The retaliation by foreign governments to his sledge-hammer tactics in raising tariffs on incoming products, so far mainly on steel and aluminum imports, is already having a boomerang blowback on Wisconsin manufacturers. Examples:

• It is raising the costs or raw materials and therefore prices of Regal Ware’s cookware and appliances, making it harder to compete with its exports – 65% of its revenue. Regal Ware employs 200. Will its employment drop if its sales drop?

• Ditto for other steel and aluminum users like Briggs & Stratton, Ariens and Mercury Marine. Wisconsin is the second most manufacturing intensive state, so this state, which helped Trump win the presidency with its ten electoral votes, will be disproportionately affected by his growing trade war.

• New counter-tariffs by Mexico on U.S. food products will slam the state’s dairy industry. Mexico buys nearly one-quarter of our dairy output. Sartori Cheese says the blowback will be “pretty devastating.” Canada has also slated tariffs on dairy products.

• Ditto with pork exports for companies like Johnsonville Sausage. Mexican tariffs will go to 20% from 10% on July 5.

• Ditto with soy beans, a big crop here.

• Miller-Coors prices will rise because the costs of aluminum cans will rise. Higher prices generally spell lower unit sales.

• Thousands of suppliers down the supply chain, like Serigraph, which makes graphic parts for the whole goods manufacturers, will also see reduced business.

The puzzle in all this trade turmoil is that trade issues with our North American allies are not that big a deal. By far, the biggest trade deficits are with China and Germany. We are not that far from trade neutral with Canada.

The solution with those two countries is not to restrict their low-priced imports, which help the American consumer. It is to persuade and push those two countries to buy more American goods. China has already made a preliminary $50 billion offer in that direction. Isn’t that the better way to reduce the trade deficit?

In another dimension, the Trump Administration is obsessively attacking immigration in all forms, even legal immigration, to the detriment of Wisconsin. The president wants to cut legal immigration, which has been around the million level of entrants for years, to half of that.

The problem: with a very low unemployment rate, Wisconsin employers can’t find enough workers. There are more job openings that job applicants.

The worker shortage is especially acute for dairy farmers, who rely heavily in immigrant labor. Some dairy farms will have to shut down.

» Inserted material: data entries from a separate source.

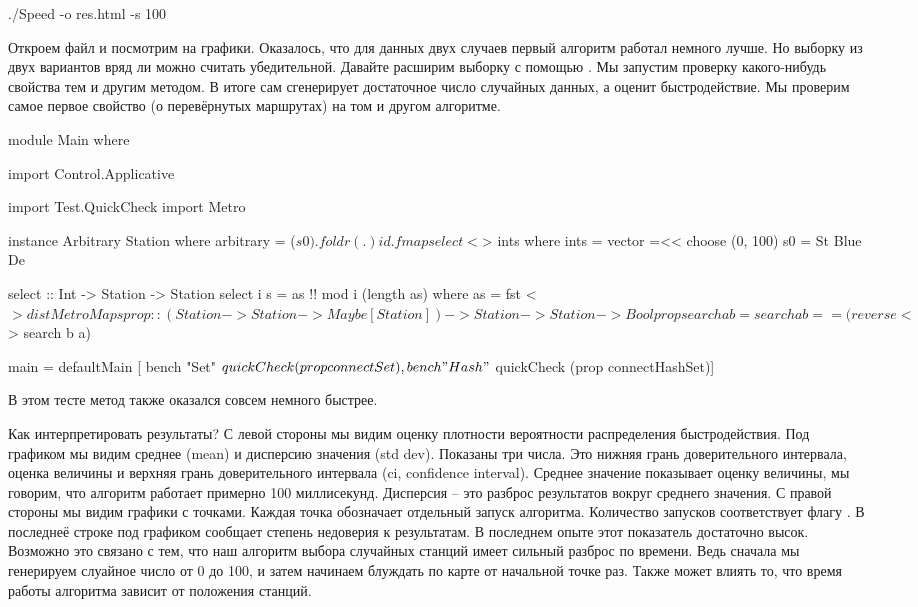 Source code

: \begin{code}
./Speed -o res.html -s 100 
\end{code}

Откроем файл  и посмотрим на графики.
Оказалось, что  для данных двух случаев первый алгоритм работал
немного лучше. Но выборку из двух вариантов вряд ли можно считать
убедительной. Давайте расширим выборку с помощью .
Мы запустим проверку какого-нибудь свойства тем и другим методом.
В итоге  сам сгенерирует достаточное число 
случайных данных, а  оценит быстродействие. 
Мы проверим самое первое свойство (о перевёрнутых маршрутах)
на том и другом алгоритме.

\begin{code}
module Main where

import Control.Applicative

import Test.QuickCheck
import Metro

instance Arbitrary Station where
    arbitrary = ($ s0) . foldr (.) id . fmap select <$> ints
        where ints = vector =<< choose (0, 100)
              s0 = St Blue De

select :: Int -> Station -> Station
select i s = as !! mod i (length as)
    where as = fst <$> distMetroMap s

prop :: (Station -> Station -> Maybe [Station]) 
	-> Station -> Station -> Bool
prop search a b = search a b == (reverse <$> search b a)

main = defaultMain [
	bench "Set"  $ quickCheck (prop connectSet),
	bench "Hash" $ quickCheck (prop connectHashSet)]
\end{code}

В этом тесте метод  также оказался совсем немного быстрее.

Как интерпретировать результаты? С левой стороны мы видим 
оценку плотности вероятности распределения быстродействия.
Под графиком мы видим среднее (mean) и дисперсию значения (std dev).
Показаны три числа. Это нижняя грань доверительного интервала, 
оценка величины и верхняя грань доверительного интервала 
(ci, confidence interval). Среднее значение показывает оценку
величины, мы говорим, что алгоритм работает примерно 100 миллисекунд.
Дисперсия -- это разброс результатов вокруг среднего значения. 
С правой стороны мы видим графики с точками. Каждая точка обозначает
отдельный запуск алгоритма. Количество запусков соответствует
флагу . В последнеё строке под графиком 
сообщает степень недоверия к результатам. В последнем 
опыте этот показатель достаточно высок. Возможно это связано с тем,
что наш алгоритм выбора случайных станций имеет сильный разброс по времени.
Ведь сначала мы генерируем слуайное число  от 0 до 100, и затем
начинаем блуждать по карте от начальной точке  раз.
Также может влиять то, что время работы алгоритма зависит
от положения станций.


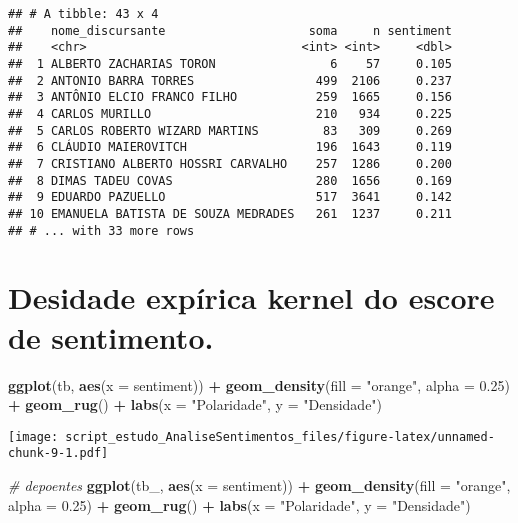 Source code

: \documentclass[
]{article}
\newenvironment{Shaded}{\begin{snugshade}}{\end{snugshade}}
\newcommand{\CommentTok}[1]{\textcolor[rgb]{0.56,0.35,0.01}{\textit{#1}}}
\newcommand{\DataTypeTok}[1]{\textcolor[rgb]{0.13,0.29,0.53}{#1}}
\newcommand{\FloatTok}[1]{\textcolor[rgb]{0.00,0.00,0.81}{#1}}
\newcommand{\KeywordTok}[1]{\textcolor[rgb]{0.13,0.29,0.53}{\textbf{#1}}}
\newcommand{\NormalTok}[1]{#1}
\newcommand{\OperatorTok}[1]{\textcolor[rgb]{0.81,0.36,0.00}{\textbf{#1}}}
\newcommand{\StringTok}[1]{\textcolor[rgb]{0.31,0.60,0.02}{#1}}
\begin{document}
\begin{verbatim}
## # A tibble: 43 x 4
##    nome_discursante                    soma     n sentiment
##    <chr>                              <int> <int>     <dbl>
##  1 ALBERTO ZACHARIAS TORON                6    57     0.105
##  2 ANTONIO BARRA TORRES                 499  2106     0.237
##  3 ANTÔNIO ELCIO FRANCO FILHO           259  1665     0.156
##  4 CARLOS MURILLO                       210   934     0.225
##  5 CARLOS ROBERTO WIZARD MARTINS         83   309     0.269
##  6 CLÁUDIO MAIEROVITCH                  196  1643     0.119
##  7 CRISTIANO ALBERTO HOSSRI CARVALHO    257  1286     0.200
##  8 DIMAS TADEU COVAS                    280  1656     0.169
##  9 EDUARDO PAZUELLO                     517  3641     0.142
## 10 EMANUELA BATISTA DE SOUZA MEDRADES   261  1237     0.211
## # ... with 33 more rows
\end{verbatim}

\hypertarget{desidade-expuxedrica-kernel-do-escore-de-sentimento.}{%
\section{Desidade expírica kernel do escore de
sentimento.}\label{desidade-expuxedrica-kernel-do-escore-de-sentimento.}}

\begin{Shaded}
\begin{Highlighting}[]
\KeywordTok{ggplot}\NormalTok{(tb, }\KeywordTok{aes}\NormalTok{(}\DataTypeTok{x =}\NormalTok{ sentiment)) }\OperatorTok{+}
\StringTok{    }\KeywordTok{geom_density}\NormalTok{(}\DataTypeTok{fill =} \StringTok{"orange"}\NormalTok{, }\DataTypeTok{alpha =} \FloatTok{0.25}\NormalTok{) }\OperatorTok{+}
\StringTok{    }\KeywordTok{geom_rug}\NormalTok{() }\OperatorTok{+}
\StringTok{    }\KeywordTok{labs}\NormalTok{(}\DataTypeTok{x =} \StringTok{"Polaridade"}\NormalTok{, }\DataTypeTok{y =} \StringTok{"Densidade"}\NormalTok{)}
\end{Highlighting}
\end{Shaded}

\texttt{[image: script\_estudo\_AnaliseSentimentos\_files/figure-latex/unnamed-chunk-9-1.pdf]}

\begin{Shaded}
\begin{Highlighting}[]
\CommentTok{# depoentes}
\KeywordTok{ggplot}\NormalTok{(tb_, }\KeywordTok{aes}\NormalTok{(}\DataTypeTok{x =}\NormalTok{ sentiment)) }\OperatorTok{+}
\StringTok{    }\KeywordTok{geom_density}\NormalTok{(}\DataTypeTok{fill =} \StringTok{"orange"}\NormalTok{, }\DataTypeTok{alpha =} \FloatTok{0.25}\NormalTok{) }\OperatorTok{+}
\StringTok{    }\KeywordTok{geom_rug}\NormalTok{() }\OperatorTok{+}
\StringTok{    }\KeywordTok{labs}\NormalTok{(}\DataTypeTok{x =} \StringTok{"Polaridade"}\NormalTok{, }\DataTypeTok{y =} \StringTok{"Densidade"}\NormalTok{)}
\end{Highlighting}
\end{Shaded}
\end{document}

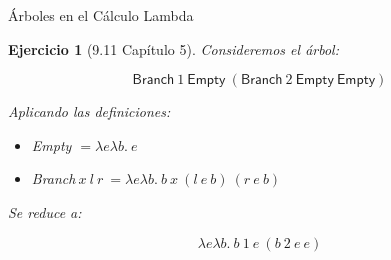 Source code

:\documentclass[11pt]{beamer}
\newtheorem{exercise}{Ejercicio}
\begin{document}
\begin{frame}{Árboles en el Cálculo Lambda}
	\begin{exercise}[9.11 Capítulo 5]
		Consideremos el árbol:
		
		\[
		\textsf{Branch}\ 1\ \textsf{Empty}\ (\textsf{Branch}\ 2\ \textsf{Empty}\ \textsf{Empty})
		\]
		
		Aplicando las definiciones:
		
		\begin{itemize}
			\item \textsf{Empty} $= \lambda e\lambda b.\ e$
			\item \textsf{Branch}$\ x \ l \ r \ = \lambda e\lambda b.\ b\ x\ (l\ e\ b)\ (r\ e\ b)$
		\end{itemize}
		
		Se reduce a:
		
		\[
		\lambda e\lambda b.\ b\ 1\ e\ (b\ 2\ e\ e)
		\]
		
	\end{exercise}
\end{frame}
\end{document}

Long term care is another industry that will be crippled without a low-cost labor supply.

Even Wisconsin Manufacturers and Commerce, the state’s biggest business lobby that is usually lock-step with the Republican Party, opposes the Trump Administration on immigration policy.

Long and short, it hard to see how President Trump’s volatile trade and immigration policies help this state.

The president is good at picking fights. Twitter insults against foreign leaders are a dubious bargaining tactic. (I am trying to think of an instance where insults helped cut a deal in business or government.)

He is good at ripping up foreign policy agreements that took years to negotiate with allies. These are allies like Canada and France who have been with us in every war. Their boys died next to ours. Why not respectfully rework these agreements instead of just walking away?

He is outstanding at reducing levels of trust with partners and established
institutions.

I like the theory that world trade promotes world peace. Countries are less likely to go war if they are trading partners. Or if there is a lot of cross-border investment. Please, China and Russia, buy more U.S. real estate and assets.

On the very bottom line, business likes certainty and predictability so it can invest for the long term. If the president’s men spelled out their trade strategy, that would offer some certainty. As with other major policy arenas, they haven’t promoted an often-missing Plan B.

If their approach is a lot of rhetoric, insults and wild slap shots, world trade will suffer, and Wisconsin employers and employees will suffer more than most. Wisconsin generally has a trade surplus – more exports than imports.